Nadroparin calcium is characterized by higher anti-Xa factor activity compared to anti-IIa factor or antithrombotic activity and has both immediate and prolonged antithrombotic activity.

Compared with unfractionated heparin, nadroparin has less effect on platelet function and aggregation and less pronounced effect on primary hemostasis.

In prophylactic doses, nadroparin does not cause a pronounced decrease in APTT.

In the course of treatment during the period of maximum activity, it is possible to increase the APTT to a value 1.4 times higher than the standard. Such prolongation reflects the residual antithrombotic effect of nadroparin calcium.

Use during pregnancy and lactation

Currently, there are only limited data on the penetration of nadroparin through the placental barrier in humans. Therefore, the use of Fraxiparine during pregnancy is not recommended, except in cases where the potential benefit to the mother exceeds the risk to the fetus.

Currently, there are only limited data on the allocation of nadroparin with breast milk. In this regard, the use of nadroparin during lactation (breastfeeding) is not recommended.

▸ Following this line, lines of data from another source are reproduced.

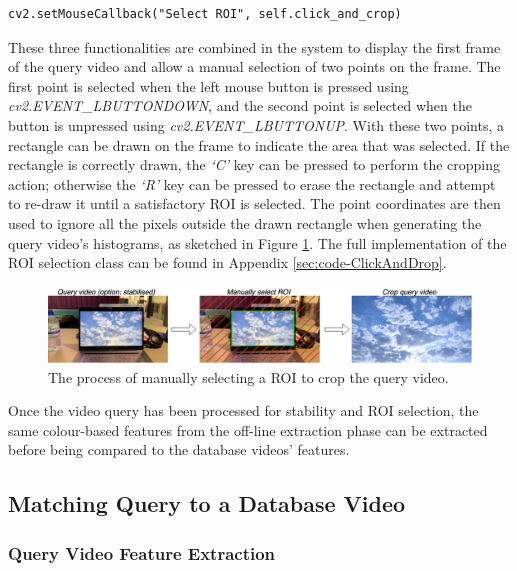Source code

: \begin{lstlisting}[numbers=none]
cv2.setMouseCallback("Select ROI", self.click_and_crop)
\end{lstlisting}

These three functionalities are combined in the system to display the first frame of the query video and allow a manual selection of two points on the frame. The first point is selected when the left mouse button is pressed using \textit{cv2.EVENT\_LBUTTONDOWN}, and the second point is selected when the button is unpressed using \textit{cv2.EVENT\_LBUTTONUP}. With these two points, a rectangle can be drawn on the frame to indicate the area that was selected. If the rectangle is correctly drawn, the \textit{`C'} key can be pressed to perform the cropping action; otherwise the \textit{`R'} key can be pressed to erase the rectangle and attempt to re-draw it until a satisfactory ROI is selected. The point coordinates are then used to ignore all the pixels outside the drawn rectangle when generating the query video's histograms, as sketched in Figure \ref{fig:implementation-roi_selection}. The full implementation of the ROI selection class can be found in Appendix \ref{sec:code-ClickAndDrop}.\\

\begin{figure}[h] 
\centerline{\includegraphics[width=\textwidth]{figures/implementation/roi_selection.png}}
\caption{\label{fig:implementation-roi_selection}The process of manually selecting a ROI to crop the query video.}
\end{figure}

Once the video query has been processed for stability and ROI selection, the same colour-based features from the off-line extraction phase can be extracted before being compared to the database videos' features.


\subsection{Matching Query to a Database Video}

\subsubsection{Query Video Feature Extraction}

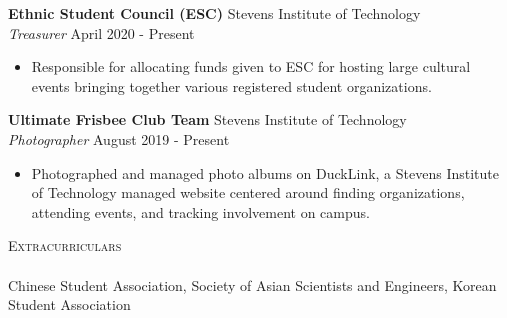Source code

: \documentclass[10pt]{article}
\newcommand{\lineunder} {
    \vspace*{-8pt} \\
    \hspace*{-18pt} \hrulefill \\
}
\newcommand{\header} [1] {
    {\hspace*{-18pt}\vspace*{6pt} \textsc{#1}}
    \vspace*{-6pt} \lineunder
}
\begin{document}
\textbf{Ethnic Student Council (ESC)} \hfill Stevens Institute of Technology\\
\textit{Treasurer} \hfill April 2020 - Present\\
\vspace{-1mm}
\begin{itemize} \itemsep 1pt
	\item Responsible for allocating funds given to ESC for hosting large cultural events bringing together various registered student organizations.
\end{itemize}

\textbf{Ultimate Frisbee Club Team} \hfill Stevens Institute of Technology\\
\textit{Photographer} \hfill August 2019 - Present\\
\vspace{-1mm}
\begin{itemize} \itemsep 1pt
	\item Photographed and managed photo albums on DuckLink, a Stevens Institute of Technology managed website centered around finding organizations, attending events, and tracking involvement on campus.
\end{itemize}
\header{Extracurriculars}
Chinese Student Association, Society of Asian Scientists and Engineers, Korean Student Association
\end{document}
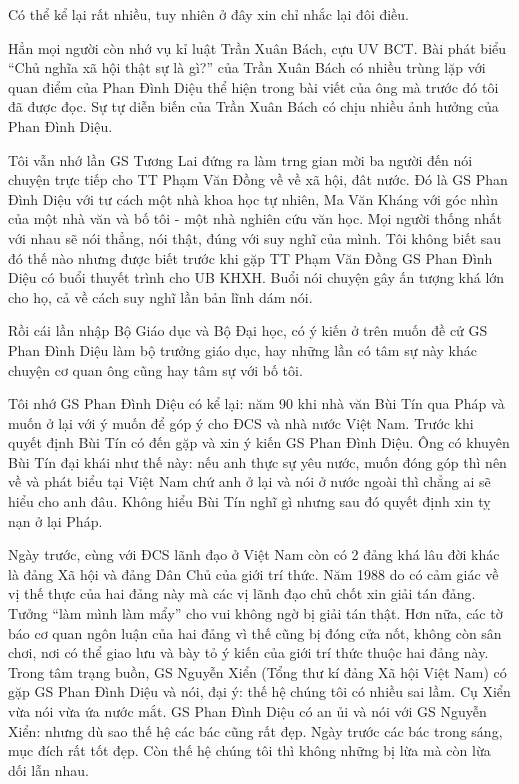  

Có thể kể lại rất nhiều, tuy nhiên ở đây xin chỉ nhắc lại đôi điều.

 

Hẳn mọi người còn nhớ vụ kỉ luật Trần Xuân Bách, cựu UV BCT. Bài phát biểu “Chủ nghĩa xã hội thật sự là gì?” của Trần Xuân Bách có nhiều trùng lặp với quan điểm của Phan Đình Diệu thể hiện trong bài viết của ông mà trước đó tôi đã được đọc. Sự tự diễn biến của Trần Xuân Bách có chịu nhiều ảnh hưởng của Phan Đình Diệu.

 

Tôi vẫn nhớ lần GS Tương Lai đứng ra làm trng gian mời ba người đến nói chuyện trực tiếp cho TT Phạm Văn Đồng về về xã hội, đât nước. Đó là GS Phan Đình Diệu với tư cách một nhà khoa học tự nhiên, Ma Văn Kháng với góc nhìn của một nhà văn và bố tôi - một nhà nghiên cứu văn học. Mọi người thống nhất với nhau sẽ nói thẳng, nói thật, đúng với suy nghĩ của mình. Tôi không biết sau đó thế nào nhưng được biết trước khi gặp TT Phạm Văn Đồng GS Phan Đình Diệu có buổi thuyết trình cho UB KHXH. Buổi nói chuyện gây ấn tượng khá lớn cho họ, cả về cách suy nghĩ lần bản lĩnh dám nói.  

 

Rồi cái lần nhập Bộ Giáo dục và Bộ Đại học, có ý kiến ở trên muốn đề cử GS Phan Đình Diệu làm bộ trưởng giáo dục, hay những lần có tâm sự này khác chuyện cơ quan ông cũng hay tâm sự với bố tôi.

 

Tôi nhớ GS Phan Đình Diệu có kể lại: năm 90 khi nhà văn Bùi Tín qua Pháp và muốn ở lại với ý muốn để góp ý cho ĐCS và nhà nước Việt Nam. Trước khi quyết định Bùi Tín có đến gặp và xin ý kiến GS Phan Đình Diệu. Ông có khuyên Bùi Tín đại khái như thế này: nếu anh thực sự yêu nước, muốn đóng góp thì nên về và phát biểu tại Việt Nam chứ anh ở lại và nói ở nước ngoài thì chẳng ai sẽ hiểu cho anh đâu. Không hiểu Bùi Tín nghĩ gì nhưng sau đó quyết định xin tỵ nạn ở lại Pháp.

 

Ngày trước, cùng với ĐCS lãnh đạo ở Việt Nam còn có 2 đảng khá lâu đời khác là đảng Xã hội và đảng Dân Chủ của giới trí thức. Năm 1988 do có cảm giác về vị thế thực của hai đảng này mà các vị lãnh đạo chủ chốt xin giải tán đảng. Tưởng “làm mình làm mẩy” cho vui không ngờ bị giải tán thật. Hơn nữa, các tờ báo cơ quan ngôn luận của hai đảng vì thế cũng bị đóng cửa nốt, không còn sân chơi, nơi có thể giao lưu và bày tỏ ý kiến của giới trí thức thuộc hai đảng này. Trong tâm trạng buồn, GS Nguyễn Xiển (Tổng thư kí đảng Xã hội Việt Nam) có gặp GS Phan Đình Diệu và nói, đại ý: thế hệ chúng tôi có nhiều sai lầm. Cụ Xiển vừa nói vừa ứa nước mắt. GS Phan Đình Diệu có an ủi và nói với GS Nguyễn Xiển: nhưng dù sao thế hệ các bác cũng rất đẹp. Ngày trước các bác trong sáng, mục đích rất tốt đẹp. Còn thế hệ chúng tôi thì không những bị lừa mà còn lừa dối lẫn nhau.

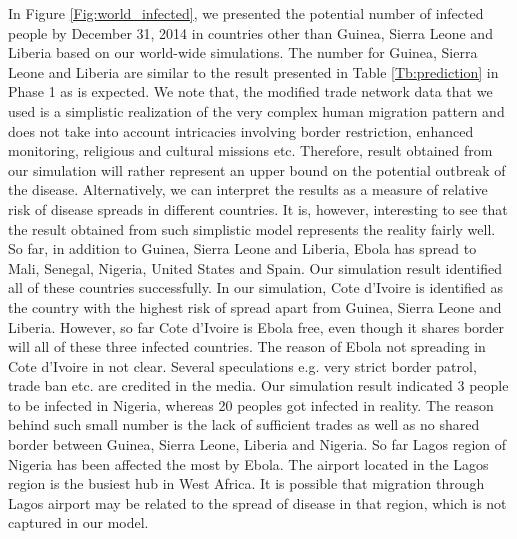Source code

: \documentclass[10pt, journal,onecolumn]{IEEEtran}
\begin{document}
In Figure \ref{Fig:world_infected}, we presented the potential number of infected people by December
31, 2014 in countries other than Guinea, Sierra Leone and Liberia based on our world-wide
simulations. The number for Guinea, Sierra Leone and Liberia are similar to the result presented in
Table \ref{Tb:prediction} in Phase 1 as is expected. We note that, the modified trade network data
that we used is a simplistic realization of the very complex human migration pattern and does not
take into account intricacies involving border restriction, enhanced monitoring, religious and
cultural missions etc. Therefore, result obtained from our simulation  will rather represent  an
upper bound on the potential outbreak of the disease. Alternatively, we can interpret the results as
a measure of relative risk of disease spreads in different countries. It is, however, interesting to
see that the result obtained from such simplistic model represents the reality fairly well. So far,
in addition to  Guinea, Sierra Leone and Liberia, Ebola has spread to Mali, Senegal, Nigeria, United
States and Spain. Our simulation result identified all of these countries successfully. In our
simulation, Cote d'Ivoire is identified as the country with the highest risk of spread apart from
Guinea, Sierra Leone and Liberia. However, so far Cote d'Ivoire is Ebola free, even though it shares
border will all of these three infected countries. The reason of Ebola not spreading in Cote
d'Ivoire in not clear. Several speculations e.g. very strict border patrol, trade ban etc. are
credited in the media. Our simulation result indicated 3 people to be infected in Nigeria, whereas
20 peoples got infected in reality. The reason behind such small number is the lack of sufficient
trades as well as no shared border between Guinea, Sierra Leone, Liberia and Nigeria. So far Lagos
region of Nigeria has been affected the most by Ebola. The airport located in the Lagos region is
the busiest hub in West Africa. It is possible that migration through Lagos airport may be related
to the spread of disease in that region, which is not captured in our model.
\end{document}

In experimental animal studies, no teratogenic effect of nadroparin calcium was detected.

Contraindications

  • Thrombocytopenia in the application of nadroparin in history.
  • Signs of bleeding or increased risk of bleeding associated with impaired hemostasis (with the exception of DIC, not caused by heparin).
  • Organic diseases with a tendency to bleeding (for example, acute gastric or duodenal ulcer).
  • Injuries or surgery on the brain and spinal cord or in the eyes.
  • Intracranial hemorrhage.
  • Acute septic endocarditis.
  • Severe renal failure (QC less than 30 ml / min) in patients receiving Fraxiparine to treat thromboembolism, unstable angina and myocardial infarction without a Q wave.
  • Children and adolescents (up to 18 years).
  • Hypersensitivity to nadroparin or any other components of the drug.

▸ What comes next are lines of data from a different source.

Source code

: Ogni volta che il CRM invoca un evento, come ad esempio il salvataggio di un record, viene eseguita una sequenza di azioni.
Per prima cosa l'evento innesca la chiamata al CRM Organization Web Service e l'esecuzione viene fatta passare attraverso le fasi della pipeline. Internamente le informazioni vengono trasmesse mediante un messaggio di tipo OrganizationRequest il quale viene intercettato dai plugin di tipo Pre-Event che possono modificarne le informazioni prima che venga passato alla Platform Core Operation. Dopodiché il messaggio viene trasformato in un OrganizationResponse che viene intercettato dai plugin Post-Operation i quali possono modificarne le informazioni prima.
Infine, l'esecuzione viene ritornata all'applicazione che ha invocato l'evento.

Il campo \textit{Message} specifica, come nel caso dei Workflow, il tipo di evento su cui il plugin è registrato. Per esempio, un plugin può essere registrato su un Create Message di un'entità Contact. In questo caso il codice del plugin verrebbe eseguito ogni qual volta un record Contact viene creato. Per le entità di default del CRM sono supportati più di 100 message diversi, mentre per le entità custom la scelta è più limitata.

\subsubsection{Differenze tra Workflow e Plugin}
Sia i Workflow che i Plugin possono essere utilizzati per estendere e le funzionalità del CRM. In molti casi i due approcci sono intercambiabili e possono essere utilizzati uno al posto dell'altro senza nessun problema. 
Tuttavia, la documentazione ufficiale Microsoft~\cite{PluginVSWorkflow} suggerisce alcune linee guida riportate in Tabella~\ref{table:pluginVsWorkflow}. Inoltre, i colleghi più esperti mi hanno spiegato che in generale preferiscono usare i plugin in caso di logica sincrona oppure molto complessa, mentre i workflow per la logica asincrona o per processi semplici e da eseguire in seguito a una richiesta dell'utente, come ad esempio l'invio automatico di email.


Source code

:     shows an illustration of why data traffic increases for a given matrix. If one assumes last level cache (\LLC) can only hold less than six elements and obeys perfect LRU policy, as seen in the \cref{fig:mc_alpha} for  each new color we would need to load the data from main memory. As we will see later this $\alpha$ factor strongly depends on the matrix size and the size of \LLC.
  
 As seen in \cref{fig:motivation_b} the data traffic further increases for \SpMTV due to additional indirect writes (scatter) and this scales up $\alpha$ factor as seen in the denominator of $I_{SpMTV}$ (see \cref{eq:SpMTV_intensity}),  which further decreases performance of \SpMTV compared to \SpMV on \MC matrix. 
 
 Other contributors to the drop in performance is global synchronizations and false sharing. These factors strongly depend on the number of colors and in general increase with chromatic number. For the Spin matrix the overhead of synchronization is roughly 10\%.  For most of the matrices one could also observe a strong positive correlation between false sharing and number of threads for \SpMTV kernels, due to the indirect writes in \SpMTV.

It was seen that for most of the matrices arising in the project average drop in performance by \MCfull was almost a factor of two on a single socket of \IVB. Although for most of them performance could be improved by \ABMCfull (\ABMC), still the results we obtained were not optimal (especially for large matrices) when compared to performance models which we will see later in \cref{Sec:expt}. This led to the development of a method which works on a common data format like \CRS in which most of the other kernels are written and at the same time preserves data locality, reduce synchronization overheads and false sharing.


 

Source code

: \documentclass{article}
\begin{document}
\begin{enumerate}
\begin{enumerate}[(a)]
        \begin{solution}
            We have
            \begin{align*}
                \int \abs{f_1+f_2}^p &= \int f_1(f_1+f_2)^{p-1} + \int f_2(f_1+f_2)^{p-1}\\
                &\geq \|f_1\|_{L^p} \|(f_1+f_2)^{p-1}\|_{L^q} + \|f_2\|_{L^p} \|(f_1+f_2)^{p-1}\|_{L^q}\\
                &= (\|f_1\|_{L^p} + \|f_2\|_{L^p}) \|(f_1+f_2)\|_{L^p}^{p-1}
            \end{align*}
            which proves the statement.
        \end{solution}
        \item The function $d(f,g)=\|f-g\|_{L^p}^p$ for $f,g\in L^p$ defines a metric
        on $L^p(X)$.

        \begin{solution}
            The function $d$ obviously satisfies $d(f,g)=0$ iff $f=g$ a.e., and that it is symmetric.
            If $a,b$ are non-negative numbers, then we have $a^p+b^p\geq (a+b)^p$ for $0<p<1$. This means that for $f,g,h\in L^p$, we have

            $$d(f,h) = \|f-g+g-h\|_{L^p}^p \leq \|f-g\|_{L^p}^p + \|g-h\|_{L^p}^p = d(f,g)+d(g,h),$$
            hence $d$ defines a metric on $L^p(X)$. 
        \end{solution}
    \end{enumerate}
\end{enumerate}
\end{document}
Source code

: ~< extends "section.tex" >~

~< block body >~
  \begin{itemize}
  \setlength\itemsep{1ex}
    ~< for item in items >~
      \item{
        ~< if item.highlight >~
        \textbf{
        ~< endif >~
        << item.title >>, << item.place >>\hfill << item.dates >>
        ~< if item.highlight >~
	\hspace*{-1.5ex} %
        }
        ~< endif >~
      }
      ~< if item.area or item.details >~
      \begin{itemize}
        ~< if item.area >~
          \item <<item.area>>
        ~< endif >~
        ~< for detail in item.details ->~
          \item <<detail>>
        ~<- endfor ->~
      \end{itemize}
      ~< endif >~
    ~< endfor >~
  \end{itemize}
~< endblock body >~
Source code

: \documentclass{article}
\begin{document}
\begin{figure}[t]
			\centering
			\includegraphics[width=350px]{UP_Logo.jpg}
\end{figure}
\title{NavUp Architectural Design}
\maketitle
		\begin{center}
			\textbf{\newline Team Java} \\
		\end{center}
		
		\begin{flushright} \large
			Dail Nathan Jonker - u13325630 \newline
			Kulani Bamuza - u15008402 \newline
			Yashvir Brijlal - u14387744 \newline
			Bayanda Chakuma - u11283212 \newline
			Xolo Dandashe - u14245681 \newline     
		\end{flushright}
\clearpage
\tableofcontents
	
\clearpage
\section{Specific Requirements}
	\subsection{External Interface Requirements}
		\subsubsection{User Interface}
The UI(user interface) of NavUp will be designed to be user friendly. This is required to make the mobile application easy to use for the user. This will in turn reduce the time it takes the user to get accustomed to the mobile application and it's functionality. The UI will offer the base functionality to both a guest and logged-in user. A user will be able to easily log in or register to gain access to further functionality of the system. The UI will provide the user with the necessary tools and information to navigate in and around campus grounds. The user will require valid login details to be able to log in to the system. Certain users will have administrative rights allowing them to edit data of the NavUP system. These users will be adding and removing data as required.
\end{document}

Precautions should be prescribed Fraxiparine in situations associated with an increased risk of bleeding: with liver failure, with renal failure, with severe hypertension, with a history of peptic ulcers or other diseases with an increased risk of bleeding, with circulatory disorders in the choroid and retina, in the postoperative period after operations on the brain and spinal cord or in the eyes, in patients with a body weight less than 40 kg, with a duration of therapy exceeding rivers recommended (10 days), in case of non-compliance with the recommended treatment conditions (especially increasing the duration and dose for a course of use), when combined with drugs that increase the risk of bleeding.

Side effect

  • Undesirable reactions are presented depending on the frequency of occurrence.

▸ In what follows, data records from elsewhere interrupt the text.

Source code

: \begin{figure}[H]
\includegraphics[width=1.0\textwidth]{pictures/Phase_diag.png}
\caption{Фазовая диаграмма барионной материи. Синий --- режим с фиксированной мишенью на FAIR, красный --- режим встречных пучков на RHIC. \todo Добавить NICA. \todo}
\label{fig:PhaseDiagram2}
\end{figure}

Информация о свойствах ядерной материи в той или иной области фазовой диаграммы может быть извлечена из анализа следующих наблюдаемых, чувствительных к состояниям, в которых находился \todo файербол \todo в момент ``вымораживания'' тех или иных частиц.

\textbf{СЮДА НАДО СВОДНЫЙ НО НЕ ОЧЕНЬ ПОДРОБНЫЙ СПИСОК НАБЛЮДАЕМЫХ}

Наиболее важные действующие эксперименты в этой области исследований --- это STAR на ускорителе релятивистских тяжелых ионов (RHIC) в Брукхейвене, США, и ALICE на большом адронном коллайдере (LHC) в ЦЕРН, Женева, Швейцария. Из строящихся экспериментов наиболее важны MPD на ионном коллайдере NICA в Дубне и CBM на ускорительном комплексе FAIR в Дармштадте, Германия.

    Very often (more than 1/10), often (more than 1/100, less than 1/10), sometimes (more than 1/1000, less than 1/100), rarely (more than 1/10 000, less than 1/1000), very rarely (less than 1/10 000).

  • From the blood coagulation system
    • Very often - bleeding of various locations, more often in patients with other risk factors.

     
  • From the hemopoietic system
    • Rarely - thrombocytopenia.
    • Very rarely - eosinophilia, reversible after discontinuation of the drug.

     
  • From the digestive system
    • Often - increased activity of hepatic transaminases (usually transient).

     
  • Allergic reactions
    • Very rarely - angioedema, skin reactions.

     
  • Local reactions
    • Very often - the formation of a small subcutaneous hematoma at the injection site; in some cases, there is the appearance of dense nodules (not meaning encapsulation of heparin), which disappear after a few days.
    • Very rarely - skin necrosis, usually at the injection site. Necrosis is usually preceded by purpura or an infiltrated or painful erythematous spot, which may or may not be accompanied by general symptoms (in such cases, treatment with Fraxiparine should be stopped immediately).

     

Very rarely, priapism, reversible hyperkalemia (associated with the ability of heparins to inhibit the secretion of aldosterone, especially in patients at risk).